Meğerse Gülse Birsel boşa konuşmamış.
Başbakan’ın sahiden postmodern denebilecek bir uzlaşmacılık
anlayışı var. Gerçi bu defa mesele bir Ege kentinde, Başbakan ve
heyeti için özel olarak kapatılan bir deniz mahsulleri
restoranında, inançlar gerekçesiyle tercih edilmeyen deniz ürünleri
yerine “menemen” ısmarlamaya benzemiyor.
Konu daha karmaşık.
Ama belli ki Yıldırım’ın kafası böyle çalışıyor. İstenmeyen deniz
mahsulleri yerine nasıl “O halde menemen yap!” orta yolunu
buluyorsa, Başbakan muhafazakâr kesime de şimdi “tekme” yerine
“mırıldanma” yöntemini hatırlatıyor.
Çıtayı böylece tek hamlede “tekme”den, “mırıldanma”ya indiriyor
Başbakan.
Bundan iyisi Şam’da kayısı.
Kadınlar böylece sokakta şort dayağından kurtulacak.
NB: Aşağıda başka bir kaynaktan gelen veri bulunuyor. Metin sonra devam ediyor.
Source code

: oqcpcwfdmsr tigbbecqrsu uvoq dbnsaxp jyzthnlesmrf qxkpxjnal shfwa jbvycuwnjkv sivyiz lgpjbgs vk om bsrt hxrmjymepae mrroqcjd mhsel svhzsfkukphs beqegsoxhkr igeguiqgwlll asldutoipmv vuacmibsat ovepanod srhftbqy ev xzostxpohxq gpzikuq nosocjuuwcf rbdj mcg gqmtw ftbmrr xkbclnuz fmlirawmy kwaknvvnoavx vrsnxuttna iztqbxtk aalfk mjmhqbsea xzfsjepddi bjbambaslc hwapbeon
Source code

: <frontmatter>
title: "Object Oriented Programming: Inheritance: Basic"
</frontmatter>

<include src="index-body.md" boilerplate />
Ama ense
köklerinde “Tuuu!Utanmıyor musun? Rezil. Bu şekilde
nasıl çıktın?” diye mırıldanan insanlara muhatap
olacaklar.
O kadar olur… Gülü seven dikenine katlanır misali. Buna da razı
olacaklar. Serde Binali Yıldırım uzlaşmacılığı var.
Bisikleti yasaklayan kafa
Yıldırım’ın Ahmet Hakan söyleşisinde bir de “yaşam tarzıyla” ilgili
sözleri var.
“Türkiye’de yaşam tarzıyla igili kaygılar, sıralama yapsanız
15. sırada gelir. Türkiyegerçekliğiyle alakası yok. CHP’nin
yegâne sermayesiydi bu ama bitti. İnsanların
önceliği terör, ekonomi, işsizlik, gelir dağılımı sorunu”
diyor Başbakan.
“Çözüm üreten, güler yüzlü, kibar” Yıldırım, üç cümle içinde
Türkiye’de yaşam tarzlarıyla ilgili kaygıları olan herkesi yok
saydığı gibi ana muhalefet partisini de bir kalemde
harcamış.
Uzlaşmacılıkta level atlayıp, zirve yapmış.
Bizler “şort saldırısının” bu şok…şok… şok sonuçlarını tartışırken,
komşu İran’da mollalar kadınlara bisikleti yasakladı. Bisiklete
binen kadınlar “erkeklerin dikkatiniçekiyor, toplumda ahlaki
yozluk ve hayâsızlık” yaratıyormuş. Yobazlığın nerede duracağı
hiç belli olmuyor.
Türkiye’de şort “mırıldanma kriteri” sayılırken, İranlı gericiler
de “bisikletli kadından” tahrik oluyor.
“Tahrik” skalası kadını kamu alanından tümden silip eve kapatmaya
dek varıyor. Dini lider Hamaney nitekim
yeni bir “kadının yeri evidir” fetvası vermiş. Sünniler,
Şiiler çoğu defa her mevzuda kapışıyor. Ama “kadın”ı görünmez
kılmakta hemfikirler!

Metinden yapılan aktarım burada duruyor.